In this study we found a 79 per cent prevalence of MS in OSA patients compared with 48 per cent in the control group. These values are higher than those seen in previous studies [12],[13] . This is probably due to the fact that these were community-based studies and participants had a lower BMI compared to the present study. Our study being hospital-based is expected to have a higher prevalence of MS due to a referral bias. Compared to the only previous hospital-based study reporting prevalence of MS in OSA [10] the present study has lower values, probably due to ethnic differences in the patient populations and a much higher BMI of participants in the study by Coughlin et al[10] . Diastolic blood pressure, fasting plasma insulin, HOMA-IR, waist circumference and WHR were also higher in patients with OSA, with a trend towards higher systolic blood pressure, fasting blood glucose, triglycerides and LDL cholesterol. Body composition analysis showed higher fat mass, per cent body fat and skin fold thicknesses in patients of OSA. These findings are in concordance with previous studies showing OSA to be associated with higher BP [30] , insulin resistance [8] and deranged lipid profile and body composition [31] . While all studies are in agreement with the higher prevalence of MS in OSA, the data on association of individual components of MS are conflicting [8],[9],[10],[16],[17] due to differences in ethnicities, source of recruitment of the study population and power of the studies.

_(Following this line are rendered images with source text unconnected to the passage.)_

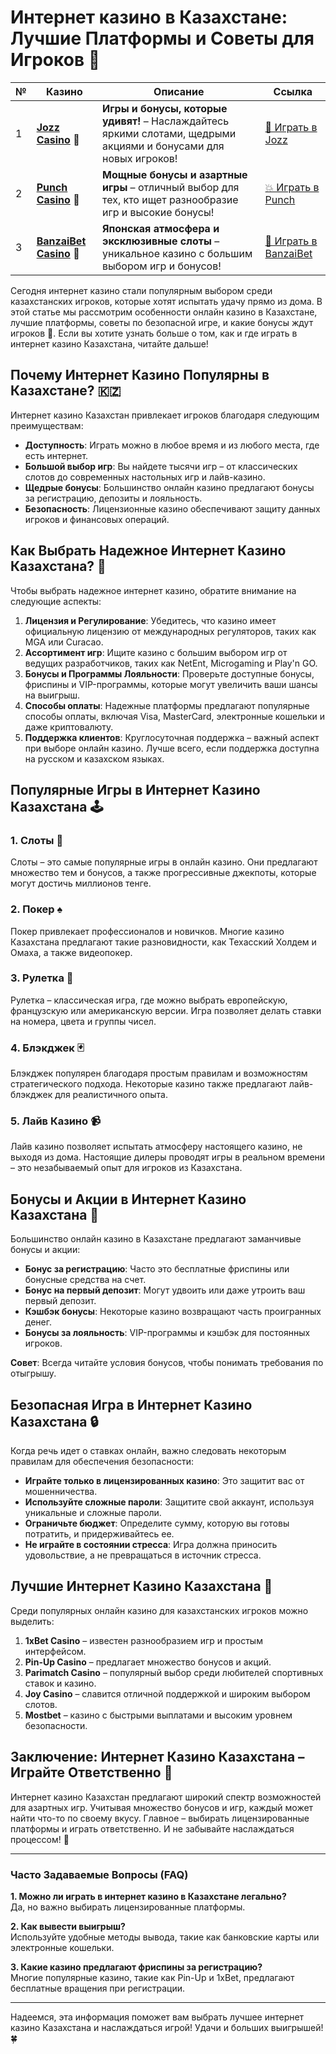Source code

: # Интернет казино в Казахстане: Лучшие Платформы и Советы для Игроков 🎰
| №  | Казино                                             | Описание                                                                                                                                           | Ссылка                                                                                              |
|----|----------------------------------------------------|----------------------------------------------------------------------------------------------------------------------------------------------------|-----------------------------------------------------------------------------------------------------|
| 1  | **[Jozz Casino](https://tk435zi5i9.com/alt/jozz/registration?e8250665e216213938eeaefaf3e61c0a)** 🎉      | **Игры и бонусы, которые удивят!** – Наслаждайтесь яркими слотами, щедрыми акциями и бонусами для новых игроков!                                      | [🎲 Играть в Jozz](https://tk435zi5i9.com/alt/jozz/registration?e8250665e216213938eeaefaf3e61c0a)    |
| 2  | **[Punch Casino](https://betpunch1.com/d638d6d39)** 🥊            | **Мощные бонусы и азартные игры** – отличный выбор для тех, кто ищет разнообразие игр и высокие бонусы!                                              | [💥 Играть в Punch](https://betpunch1.com/d638d6d39)                                                |
| 3  | **[BanzaiBet Casino](https://bnzstr009.com/e9rVJ)** 🥋          | **Японская атмосфера и эксклюзивные слоты** – уникальное казино с большим выбором игр и бонусов!                                                     | [🎌 Играть в BanzaiBet](https://bnzstr009.com/e9rVJ)                                                |

Сегодня интернет казино стали популярным выбором среди казахстанских игроков, которые хотят испытать удачу прямо из дома. В этой статье мы рассмотрим особенности онлайн казино в Казахстане, лучшие платформы, советы по безопасной игре, и какие бонусы ждут игроков 🎁. Если вы хотите узнать больше о том, как и где играть в интернет казино Казахстана, читайте дальше!

## Почему Интернет Казино Популярны в Казахстане? 🇰🇿

Интернет казино Казахстан привлекает игроков благодаря следующим преимуществам:

- **Доступность**: Играть можно в любое время и из любого места, где есть интернет.
- **Большой выбор игр**: Вы найдете тысячи игр – от классических слотов до современных настольных игр и лайв-казино.
- **Щедрые бонусы**: Большинство онлайн казино предлагают бонусы за регистрацию, депозиты и лояльность.
- **Безопасность**: Лицензионные казино обеспечивают защиту данных игроков и финансовых операций.

## Как Выбрать Надежное Интернет Казино Казахстана? 🎲

Чтобы выбрать надежное интернет казино, обратите внимание на следующие аспекты:

1. **Лицензия и Регулирование**: Убедитесь, что казино имеет официальную лицензию от международных регуляторов, таких как MGA или Curacao.
2. **Ассортимент игр**: Ищите казино с большим выбором игр от ведущих разработчиков, таких как NetEnt, Microgaming и Play'n GO.
3. **Бонусы и Программы Лояльности**: Проверьте доступные бонусы, фриспины и VIP-программы, которые могут увеличить ваши шансы на выигрыш.
4. **Способы оплаты**: Надежные платформы предлагают популярные способы оплаты, включая Visa, MasterCard, электронные кошельки и даже криптовалюту.
5. **Поддержка клиентов**: Круглосуточная поддержка – важный аспект при выборе онлайн казино. Лучше всего, если поддержка доступна на русском и казахском языках.

## Популярные Игры в Интернет Казино Казахстана 🕹️

### 1. Слоты 🎰

Слоты – это самые популярные игры в онлайн казино. Они предлагают множество тем и бонусов, а также прогрессивные джекпоты, которые могут достичь миллионов тенге.

### 2. Покер ♠️

Покер привлекает профессионалов и новичков. Многие казино Казахстана предлагают такие разновидности, как Техасский Холдем и Омаха, а также видеопокер.

### 3. Рулетка 🎡

Рулетка – классическая игра, где можно выбрать европейскую, французскую или американскую версии. Игра позволяет делать ставки на номера, цвета и группы чисел.

### 4. Блэкджек 🃏

Блэкджек популярен благодаря простым правилам и возможностям стратегического подхода. Некоторые казино также предлагают лайв-блэкджек для реалистичного опыта.

### 5. Лайв Казино 📹

Лайв казино позволяет испытать атмосферу настоящего казино, не выходя из дома. Настоящие дилеры проводят игры в реальном времени – это незабываемый опыт для игроков из Казахстана.

## Бонусы и Акции в Интернет Казино Казахстана 🎁

Большинство онлайн казино в Казахстане предлагают заманчивые бонусы и акции:

- **Бонус за регистрацию**: Часто это бесплатные фриспины или бонусные средства на счет.
- **Бонус на первый депозит**: Могут удвоить или даже утроить ваш первый депозит.
- **Кэшбэк бонусы**: Некоторые казино возвращают часть проигранных денег.
- **Бонусы за лояльность**: VIP-программы и кэшбэк для постоянных игроков.

**Совет**: Всегда читайте условия бонусов, чтобы понимать требования по отыгрышу.

## Безопасная Игра в Интернет Казино Казахстана 🔒

Когда речь идет о ставках онлайн, важно следовать некоторым правилам для обеспечения безопасности:

- **Играйте только в лицензированных казино**: Это защитит вас от мошенничества.
- **Используйте сложные пароли**: Защитите свой аккаунт, используя уникальные и сложные пароли.
- **Ограничьте бюджет**: Определите сумму, которую вы готовы потратить, и придерживайтесь ее.
- **Не играйте в состоянии стресса**: Игра должна приносить удовольствие, а не превращаться в источник стресса.

## Лучшие Интернет Казино Казахстана 🌟

Среди популярных онлайн казино для казахстанских игроков можно выделить:

1. **1xBet Casino** – известен разнообразием игр и простым интерфейсом.
2. **Pin-Up Casino** – предлагает множество бонусов и акций.
3. **Parimatch Casino** – популярный выбор среди любителей спортивных ставок и казино.
4. **Joy Casino** – славится отличной поддержкой и широким выбором слотов.
5. **Mostbet** – казино с быстрыми выплатами и высоким уровнем безопасности.

## Заключение: Интернет Казино Казахстана – Играйте Ответственно 🎯

Интернет казино Казахстан предлагают широкий спектр возможностей для азартных игр. Учитывая множество бонусов и игр, каждый может найти что-то по своему вкусу. Главное – выбирать лицензированные платформы и играть ответственно. И не забывайте наслаждаться процессом! 🎉

---

### Часто Задаваемые Вопросы (FAQ)

**1. Можно ли играть в интернет казино в Казахстане легально?**  
Да, но важно выбирать лицензированные платформы.

**2. Как вывести выигрыш?**  
Используйте удобные методы вывода, такие как банковские карты или электронные кошельки.

**3. Какие казино предлагают фриспины за регистрацию?**  
Многие популярные казино, такие как Pin-Up и 1xBet, предлагают бесплатные вращения при регистрации.

---

Надеемся, эта информация поможет вам выбрать лучшее интернет казино Казахстана и наслаждаться игрой! Удачи и больших выигрышей! 🍀
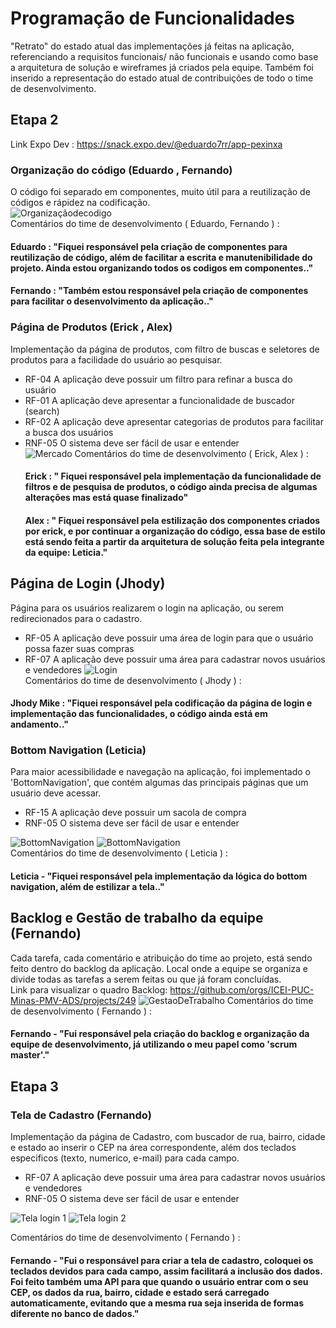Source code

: # Programação de Funcionalidades

"Retrato" do estado atual das implementações já feitas na aplicação, referenciando a requisitos funcionais/ não funcionais e usando como base a arquitetura de solução e wireframes já criados pela equipe.  Também foi inserido a representação do estado atual de contribuições de todo o time de desenvolvimento.

## Etapa 2

Link Expo Dev : https://snack.expo.dev/@eduardo7rr/app-pexinxa
### Organização do código (Eduardo , Fernando)
O código foi separado em componentes, muito útil para a reutilização de códigos e rápidez na codificação.<br>
![Organizaçãodecodigo](img/Organization.png)<br>
Comentários do time de desenvolvimento ( Eduardo, Fernando ) :<br>
#### Eduardo : "Fiquei responsável pela criação de componentes para reutilização de código, além de facilitar a escrita e manutenibilidade do projeto. Ainda estou organizando todos os codigos em componentes.."
#### Fernando : "Também estou responsável pela criação de componentes para facilitar o desenvolvimento da aplicação.."

### Página de Produtos (Erick , Alex)
Implementação da página de produtos, com filtro de buscas e seletores de produtos para a facilidade do usuário ao pesquisar.<br>
- RF-04	A aplicação deve possuir um filtro para refinar a busca do usuário
- RF-01	A aplicação deve apresentar a funcionalidade de buscador (search)
- RF-02	A aplicação deve apresentar categorias de produtos para facilitar a busca dos usuários
- RNF-05	O sistema deve ser fácil de usar e entender<br>
![Mercado](img/Mercado.png)
Comentários do time de desenvolvimento ( Erick, Alex ) :<br>
  #### Erick : " Fiquei responsável pela implementação da funcionalidade de filtros e de pesquisa de produtos, o código ainda precisa de algumas alterações mas está quase finalizado"<br>
  #### Alex : " Fiquei responsável pela estilização dos componentes criados por erick, e por continuar a organização do código, essa base de estilo está sendo feita a partir da arquitetura de solução feita pela integrante da equipe: Leticia."
## Página de Login (Jhody)
Página para os usuários realizarem o login na aplicação, ou serem redirecionados para o cadastro.<br>
- RF-05	A aplicação deve possuir uma área de login para que o usuário possa fazer suas compras
- RF-07	A aplicação deve possuir uma área para cadastrar novos usuários e vendedores
![Login](img/PaginaLogin1.png)<br>
Comentários do time de desenvolvimento ( Jhody ) :<br>
 #### Jhody Mike : "Fiquei responsável pela codificação da página de login e implementação das funcionalidades, o código ainda está em andamento.."


### Bottom Navigation  (Leticia)

Para maior acessibilidade e navegação na aplicação, foi implementado o 'BottomNavigation', que contém algumas das principais páginas que um usuário deve acessar.<br>
- RF-15	A aplicação deve possuir um sacola de compra
- RNF-05	O sistema deve ser fácil de usar e entender

![BottomNavigation](img/Navegation.png)
![BottomNavigation](img/BottomNavigation.png)<br>
Comentários do time de desenvolvimento ( Leticia  ) :<br>
 #### Leticia - "Fiquei responsável pela implementação da lógica do bottom navigation, além de estilizar a tela.."
## Backlog e Gestão de trabalho da equipe (Fernando)
 Cada tarefa, cada comentário e atribuição do time ao projeto, está sendo feito dentro do backlog da aplicação. Local onde a equipe se organiza e divide todas as tarefas a serem feitas ou que já foram concluídas.<br>
 Link para visualizar o quadro Backlog: https://github.com/orgs/ICEI-PUC-Minas-PMV-ADS/projects/249
![GestaoDeTrabalho](img/Backlog_.png)
Comentários do time de desenvolvimento ( Fernando ) :<br>
#### Fernando - "Fui responsável pela criação do backlog e organização da equipe de desenvolvimento, já utilizando o meu papel como 'scrum master'."


## Etapa 3

### Tela de Cadastro (Fernando)

Implementação da página de Cadastro, com buscador de rua, bairro, cidade e estado ao inserir o CEP na área correspondente, além dos teclados especificos (texto, numerico, e-mail) para cada campo.
- RF-07	A aplicação deve possuir uma área para cadastrar novos usuários e vendedores
- RNF-05	O sistema deve ser fácil de usar e entender

![Tela login 1](img/Tela_cadastro_1.jpg)
![Tela login 2](img/Tela_cadastro_2.jpg)

Comentários do time de desenvolvimento ( Fernando ) :<br>
#### Fernando - "Fui o responsável para criar a tela de cadastro, coloquei os teclados devidos para cada campo, assim facilitará a inclusão dos dados. Foi feito também uma API para que quando o usuário entrar com o seu CEP, os dados da rua, bairro, cidade e estado será carregado automaticamente, evitando que a mesma rua seja inserida de formas diferente no banco de dados."
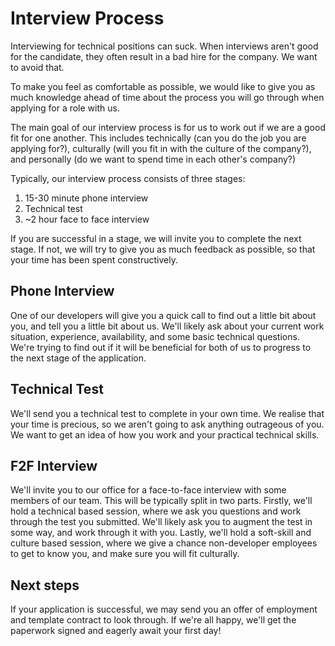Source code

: # Interview Process
Interviewing for technical positions can suck. When interviews aren't good for the candidate, they often result in a bad hire for the company. We want to avoid that.  

To make you feel as comfortable as possible, we would like to give you as much knowledge ahead of time about the process you will go through when applying for a role with us.  

The main goal of our interview process is for us to work out if we are a good fit for one another. This includes technically (can you do the job you are applying for?), culturally (will you fit in with the culture of the company?), and personally (do we want to spend time in each other's company?)  

Typically, our interview process consists of three stages:
1. 15-30 minute phone interview
2. Technical test
3. ~2 hour face to face interview  

If you are successful in a stage, we will invite you to complete the next stage. If not, we will try to give you as much feedback as possible, so that your time has been spent constructively.

## Phone Interview
One of our developers will give you a quick call to find out a little bit about you, and tell you a little bit about us.
We'll likely ask about your current work situation, experience, availability, and some basic technical questions. We're trying to find out if it will be beneficial for both of us to progress to the next stage of the application.

## Technical Test
We'll send you a technical test to complete in your own time. We realise that your time is precious, so we aren't going to ask anything outrageous of you. We want to get an idea of how you work and your practical technical skills.

## F2F Interview
We'll invite you to our office for a face-to-face interview with some members of our team. This will be typically split in two parts.
Firstly, we'll hold a technical based session, where we ask you questions and work through the test you submitted. We'll likely ask you to augment the test in some way, and work through it with you.
Lastly, we'll hold a soft-skill and culture based session, where we give a chance non-developer employees to get to know you, and make sure you will fit culturally.

## Next steps
If your application is successful, we may send you an offer of employment and template contract to look through.
If we're all happy, we'll get the paperwork signed and eagerly await your first day!
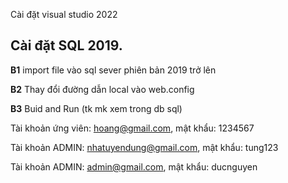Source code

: Cài đặt visual studio 2022
## Cài đặt SQL 2019.

**B1** import file vào sql sever phiên bản 2019 trở lên

**B2** Thay đổi đường dẫn local vào web.config

**B3** Buid and Run (tk mk xem trong db sql)

Tài khoản ứng viên: hoang@gmail.com, mật khẩu: 1234567

Tài khoản ADMIN: nhatuyendung@gmail.com, mật khẩu: tung123

Tài khoản ADMIN: admin@gmail.com, mật khẩu: ducnguyen
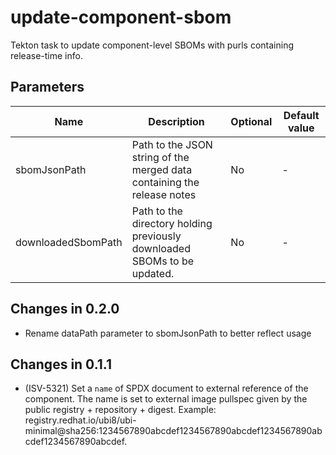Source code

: # update-component-sbom

Tekton task to update component-level SBOMs with purls containing release-time info.

## Parameters

| Name               | Description                                                              | Optional | Default value |
|--------------------|--------------------------------------------------------------------------|----------|---------------|
| sbomJsonPath       | Path to the JSON string of the merged data containing the release notes  | No       | -             |
| downloadedSbomPath | Path to the directory holding previously downloaded SBOMs to be updated. | No       | -             |

## Changes in 0.2.0
- Rename dataPath parameter to sbomJsonPath to better reflect usage

## Changes in 0.1.1
- (ISV-5321) Set a `name` of SPDX document to external reference of the component. The name is set to external image pullspec given by the public registry + repository + digest. Example: registry.redhat.io/ubi8/ubi-minimal@sha256:1234567890abcdef1234567890abcdef1234567890abcdef1234567890abcdef.
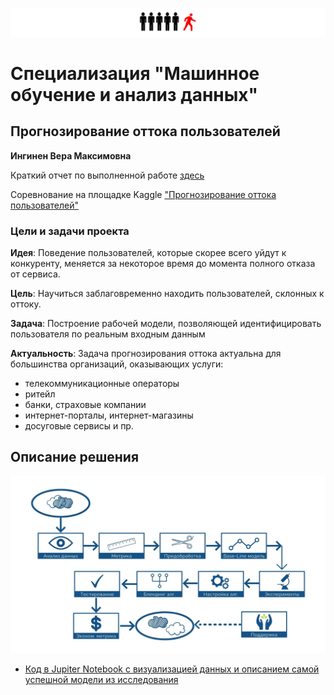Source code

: ![](churn.png)
# Специализация "Машинное обучение и анализ данных"

## Прогнозирование оттока пользователей

**Ингинен Вера Максимовна**

Краткий отчет по выполненной работе [здесь](https://www.canva.com/design/DAD-gXhX7OI/BIqldbkPnHYYEteHpiAyyA/view?utm_content=DAD-gXhX7OI&utm_campaign=designshare&utm_medium=link&utm_source=sharebutton)

Соревнование на площадке Kaggle ["Прогнозирование оттока пользователей"](https://www.kaggle.com/c/telecom-clients-prediction2?rvi=1)

### Цели и задачи проекта

**Идея**: Поведение пользователей, которые скорее всего уйдут к конкуренту, меняется за некоторое время до момента полного отказа от сервиса.

**Цель**: Научиться заблаговременно находить пользователей, склонных к оттоку.

**Задача**: Построение рабочей модели, позволяющей идентифицировать пользователя по реальным входным данным

**Актуальность**: Задача прогнозирования оттока актуальна для большинства организаций, оказывающих услуги:
- телекоммуникационные операторы 
- ритейл
- банки, страховые компании
- интернет-порталы, интернет-магазины
- досуговые сервисы и пр.

## Описание решения
![](project_steps.jpg)

* [Код в Jupiter Notebook с визуализацией данных и описанием самой успешной модели из исследования](inginen_churn.ipynb)
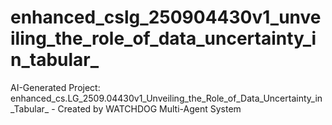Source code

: # enhanced_cslg_250904430v1_unveiling_the_role_of_data_uncertainty_in_tabular_
AI-Generated Project: enhanced_cs.LG_2509.04430v1_Unveiling_the_Role_of_Data_Uncertainty_in_Tabular_ - Created by WATCHDOG Multi-Agent System
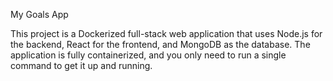 My Goals App

This project is a Dockerized full-stack web application that uses Node.js for the backend, React for the frontend, and MongoDB as the database. The application is fully containerized, and you only need to run a single command to get it up and running.
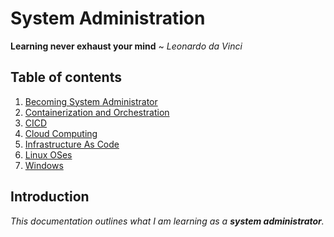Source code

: # System Administration

**Learning never exhaust your mind** ~ *Leonardo da Vinci*  

## Table of contents
1. [Becoming System Administrator](./Linux/README.md)
2. [Containerization and Orchestration](./Containerization%20and%20Orchestration/README.md)
3. [CICD](./CICD/README.md)
4. [Cloud Computing](./Cloud%20Computing/README.md)
5. [Infrastructure As Code](./IaC/README.md)
6. [Linux OSes](./Linux%20Distros/README.md)
7. [Windows](./Windows/README.md)


## Introduction

*This documentation outlines what I am learning as a **system administrator**.*  
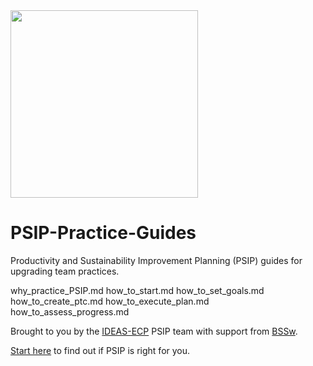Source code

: 
<img src="https://github.com/bssw-psip/ptc-catalog/blob/master/psip_logo.png" width="300">

# PSIP-Practice-Guides
Productivity and Sustainability Improvement Planning (PSIP) guides for upgrading team practices.

why_practice_PSIP.md
how_to_start.md 
how_to_set_goals.md 
how_to_create_ptc.md 
how_to_execute_plan.md 
how_to_assess_progress.md

Brought to you by the [IDEAS-ECP](https://ideas-productivity.org) PSIP team with support from [BSSw](https://bssw.io).

[Start here](why_practice_PSIP.md) to find out if PSIP is right for you.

The increasing prevalence of MS with increasing severity of OSA suggests an association of OSA with MS. However, a causative role cannot be inferred from these data alone, since obesity is a significant confounder in studies involving OSA and MS, as it is a major risk factor for both conditions; 40-90 per cent obese individuals have OSA and about 70 per cent of OSA patients have obesity [32],[33],[34] . Only a longitudinal study would be able to definitely prove whether OSA precedes and causes MS or vice versa, and whether obesity is the predisposing factor for both these conditions.

The clinical implications are that there is a high prevalence of MS in patients presenting to sleep clinics with symptoms suggestive of OSA, irrespective of whether they have OSA or not. The prevalence of MS is even higher if they actually have OSA. MS as a whole and its components individually are very likely to be present in patients with OSA and this risk increases with the severity of metabolic syndrome. Screening for MS components along with the work up of OSA will allow early detection of these cases. This relationship of MS with OSA can also explain the mechanism for increased mortality in patients with OSA.

The present study has some limitations. Being a hospital-based study there was referral bias with more symptomatic patients likely to be referred to our hospital. The non-OSA group did not reflect absolutely normal individuals and they were more likely to have hypertension, diabetes, dyslipidaemia and obesity than healthy volunteers. However, this would serve to decrease the difference found between the two groups rather than increase it. Matching for obesity, an important potential confounder was not done. An ideal study design would have been to use BMI and per cent body fat matched controls to eliminate confounding. However, this would have substantially decreased the sample size of the control group and hence the statistical power of the study.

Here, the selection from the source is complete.